It is a well-known phenomenon by now that whenever Randall Munroe mentions anything obscure in xkcd, searches for it spike tremendously. To this point, as far as I'm aware, he hasn't wielded this fact for evil, but still...the power that Randall Munroe holds over the internet is terrifying. I was reminded of this when one of my friends referenced one of these comics on Twitter. I then, with a bit of Googling, was unable to find a good list of examples of the XKCD effect, and decided that I would endeavor to create one.
Of course, I decided to write a script to do this - there are 676 comics as of this writing, and fortunately, transcriptions are available via OhNoRobot, so I don't even have to deal with the images. After a little poking around, I found a post on the XKCD forums (thanks, philip!) that gave the url http://www.ohnorobot.com/transcribe.pl?comicid=apKHvCCc66NMg&url=http:%2F%2Fxkcd.com%2F[comic number]%2F to get the transcription for a given comic. Perfect! I of course lean towards Perl for these kinds of things, and I was tempted to go with Python because of the images. But then I remembered that a simple gnome-open [image file] would do more than I needed, so Perl it was.
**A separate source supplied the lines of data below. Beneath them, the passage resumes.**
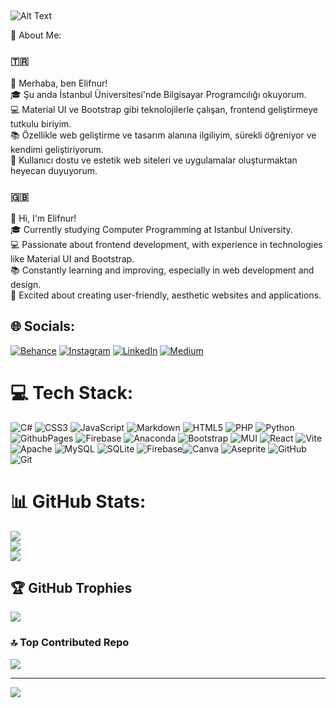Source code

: ## 
![Alt Text](https://i.pinimg.com/originals/fe/b6/b6/feb6b68d5ffc34b5f5f03f72b035f04e.gif)

💫 About Me:
### 🇹🇷
👋 Merhaba, ben Elifnur!  
🎓 Şu anda İstanbul Üniversitesi'nde Bilgisayar Programcılığı okuyorum.  
💻 Material UI ve Bootstrap gibi teknolojilerle çalışan, frontend geliştirmeye tutkulu biriyim.  
📚 Özellikle web geliştirme ve tasarım alanına ilgiliyim, sürekli öğreniyor ve kendimi geliştiriyorum.  
🌟 Kullanıcı dostu ve estetik web siteleri ve uygulamalar oluşturmaktan heyecan duyuyorum.  

### 🇬🇧
👋 Hi, I'm Elifnur!  
🎓 Currently studying Computer Programming at Istanbul University.  
💻 Passionate about frontend development, with experience in technologies like Material UI and Bootstrap.  
📚 Constantly learning and improving, especially in web development and design.  
🌟 Excited about creating user-friendly, aesthetic websites and applications.  

## 🌐 Socials:
[![Behance](https://img.shields.io/badge/Behance-1769ff?logo=behance&logoColor=white)](https://behance.net/elifdemir29) [![Instagram](https://img.shields.io/badge/Instagram-%23E4405F.svg?logo=Instagram&logoColor=white)](https://instagram.com/ifelselif) [![LinkedIn](https://img.shields.io/badge/LinkedIn-%230077B5.svg?logo=linkedin&logoColor=white)](https://linkedin.com/in/elifnurdemir-elifnur-demir) [![Medium](https://img.shields.io/badge/Medium-12100E?logo=medium&logoColor=white)](https://medium.com/@elifxnur118) 

# 💻 Tech Stack:
![C#](https://img.shields.io/badge/c%23-%23239120.svg?style=for-the-badge&logo=csharp&logoColor=white) ![CSS3](https://img.shields.io/badge/css3-%231572B6.svg?style=for-the-badge&logo=css3&logoColor=white) ![JavaScript](https://img.shields.io/badge/javascript-%23323330.svg?style=for-the-badge&logo=javascript&logoColor=%23F7DF1E) ![Markdown](https://img.shields.io/badge/markdown-%23000000.svg?style=for-the-badge&logo=markdown&logoColor=white) ![HTML5](https://img.shields.io/badge/html5-%23E34F26.svg?style=for-the-badge&logo=html5&logoColor=white) ![PHP](https://img.shields.io/badge/php-%23777BB4.svg?style=for-the-badge&logo=php&logoColor=white) ![Python](https://img.shields.io/badge/python-3670A0?style=for-the-badge&logo=python&logoColor=ffdd54) ![GithubPages](https://img.shields.io/badge/github%20pages-121013?style=for-the-badge&logo=github&logoColor=white) ![Firebase](https://img.shields.io/badge/firebase-%23039BE5.svg?style=for-the-badge&logo=firebase) ![Anaconda](https://img.shields.io/badge/Anaconda-%2344A833.svg?style=for-the-badge&logo=anaconda&logoColor=white)  ![Bootstrap](https://img.shields.io/badge/bootstrap-%238511FA.svg?style=for-the-badge&logo=bootstrap&logoColor=white)  ![MUI](https://img.shields.io/badge/MUI-%230081CB.svg?style=for-the-badge&logo=mui&logoColor=white)  ![React](https://img.shields.io/badge/react-%2320232a.svg?style=for-the-badge&logo=react&logoColor=%2361DAFB)  ![Vite](https://img.shields.io/badge/vite-%23646CFF.svg?style=for-the-badge&logo=vite&logoColor=white) ![Apache](https://img.shields.io/badge/apache-%23D42029.svg?style=for-the-badge&logo=apache&logoColor=white) ![MySQL](https://img.shields.io/badge/mysql-4479A1.svg?style=for-the-badge&logo=mysql&logoColor=white) ![SQLite](https://img.shields.io/badge/sqlite-%2307405e.svg?style=for-the-badge&logo=sqlite&logoColor=white) ![Firebase](https://img.shields.io/badge/firebase-a08021?style=for-the-badge&logo=firebase&logoColor=ffcd34)![Canva](https://img.shields.io/badge/Canva-%2300C4CC.svg?style=for-the-badge&logo=Canva&logoColor=white) ![Aseprite](https://img.shields.io/badge/Aseprite-FFFFFF?style=for-the-badge&logo=Aseprite&logoColor=#7D929E) ![GitHub](https://img.shields.io/badge/github-%23121011.svg?style=for-the-badge&logo=github&logoColor=white) ![Git](https://img.shields.io/badge/git-%23F05033.svg?style=for-the-badge&logo=git&logoColor=white)
# 📊 GitHub Stats:
![](https://github-readme-stats.vercel.app/api?username=elifnurdemir&theme=bear&hide_border=false&include_all_commits=false&count_private=false)<br/>
![](https://github-readme-streak-stats.herokuapp.com/?user=elifnurdemir&theme=bear&hide_border=false)<br/>
![](https://github-readme-stats.vercel.app/api/top-langs/?username=elifnurdemir&theme=bear&hide_border=false&include_all_commits=false&count_private=false&layout=compact)

## 🏆 GitHub Trophies
![](https://github-profile-trophy.vercel.app/?username=elifnurdemir&theme=bear&no-frame=false&no-bg=false&margin-w=4)

### 🔝 Top Contributed Repo
![](https://github-contributor-stats.vercel.app/api?username=elifnurdemir&limit=5&theme=nightowl&combine_all_yearly_contributions=true)

---
[![](https://visitcount.itsvg.in/api?id=elifnurdemir&icon=9&color=0)](https://visitcount.itsvg.in)

<!-- Proudly created with GPRM ( https://gprm.itsvg.in ) -->
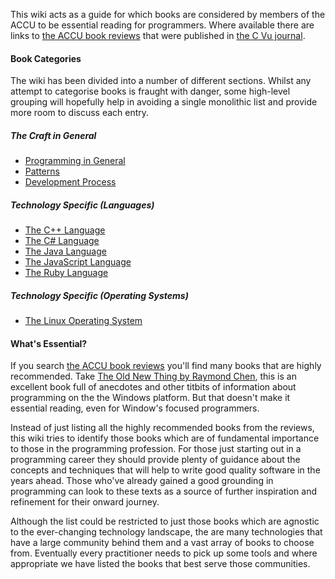 This wiki acts as a guide for which books are considered by members of the ACCU to be essential reading for programmers. Where available there are links to [the ACCU book reviews](https://accu.org/menu-overviews/reviews-overview/) that were published in [the C Vu journal](https://accu.org/menu-overviews/journals-overview/).

#### Book Categories

The wiki has been divided into a number of different sections. Whilst any attempt to categorise books is fraught with danger, some high-level grouping will hopefully help in avoiding a single monolithic list and provide more room to discuss each entry.

##### The Craft in General

* [Programming in General](wiki/Programming-in-General)
* [Patterns](wiki/Patterns)
* [Development Process](wiki/Development-Process)

##### Technology Specific (Languages)

* [The C++ Language](wiki/The-CPlusPlus-Language)
* [The C# Language](wiki/The-CSharp-Language)
* [The Java Language](wiki/The-Java-Language)
* [The JavaScript Language](wiki/The-JavaScript-Language)
* [The Ruby Language](wiki/The-Ruby-Language)

##### Technology Specific (Operating Systems)

* [The Linux Operating System](wiki/The-Linux-Operating-System)

#### What's Essential?

If you search [the ACCU book reviews](https://accu.org/menu-overviews/reviews-overview/) you'll find many books that are highly recommended. Take [The Old New Thing by Raymond Chen](https://accu.org/bookreviews/2009/oldwood_1819/), this is an excellent book full of anecdotes and other titbits of information about programming on the the Windows platform. But that doesn't make it essential reading, even for Window's focused programmers.

Instead of just listing all the highly recommended books from the reviews, this wiki tries to identify those books which are of fundamental importance to those in the programming profession. For those just starting out in a programming career they should provide plenty of guidance about the concepts and techniques that will help to write good quality software in the years ahead. Those who've already gained a good grounding in programming can look to these texts as a source of further inspiration and refinement for their onward journey.

Although the list could be restricted to just those books which are agnostic to the ever-changing technology landscape, the are many technologies that have a large community behind them and a vast array of books to choose from. Eventually every practitioner needs to pick up some tools and where appropriate we have listed the books that best serve those communities.
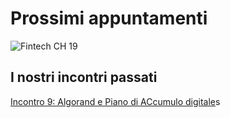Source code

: # Prossimi appuntamenti

![Fintech CH 19](assets/img/fintech_ch_19.png)

## I nostri incontri passati

[Incontro 9: Algorand e Piano di ACcumulo digitale](09_algorand_pac.md)s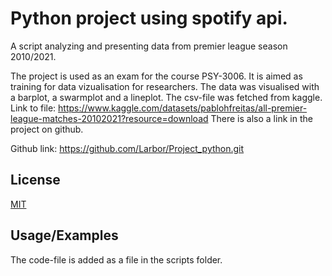 # Python project using spotify api.

A script analyzing and presenting data from premier league season 2010/2021.

The project is used as an exam for the course PSY-3006. It is aimed as training for data vizualisation for researchers. 
The data was visualised with a barplot, a swarmplot and a lineplot. 
The csv-file was fetched from kaggle. Link to file: https://www.kaggle.com/datasets/pablohfreitas/all-premier-league-matches-20102021?resource=download
There is also a link in the project on github. 

Github link: https://github.com/Larbor/Project_python.git


## License

[MIT](https://choosealicense.com/licenses/mit/)


## Usage/Examples

The code-file is added as a file in the scripts folder.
Additionally, I remembered that I had already written an xkcd download script that I had stashed away in my gMail, so I had a leg up already. So, after a mere four hours of hacking, I present the xkcd effectalyzer. It's pretty self-explanatory, the only parameter is "-r", if you want to go through the comics in reverse. The script goes through your specified comics, presents you with the OhNoRobots text, and gives you the option to view the image of the comic. Once that's all done, it asks you for a phrase to search on Google Trends. It then (with the credentials you provided at the beginning) grabs the necessary CSVs from Google Trends to get the trend data for the 5 days around and including the publication date of the comic (which it gets from xkcd's archives page). It then tells you what the indexes are, and lets you decide whether or not to save that result to a the output CSV file. It continues to ask you for phrases until you don't give it one, and will write the first three to the CSV file.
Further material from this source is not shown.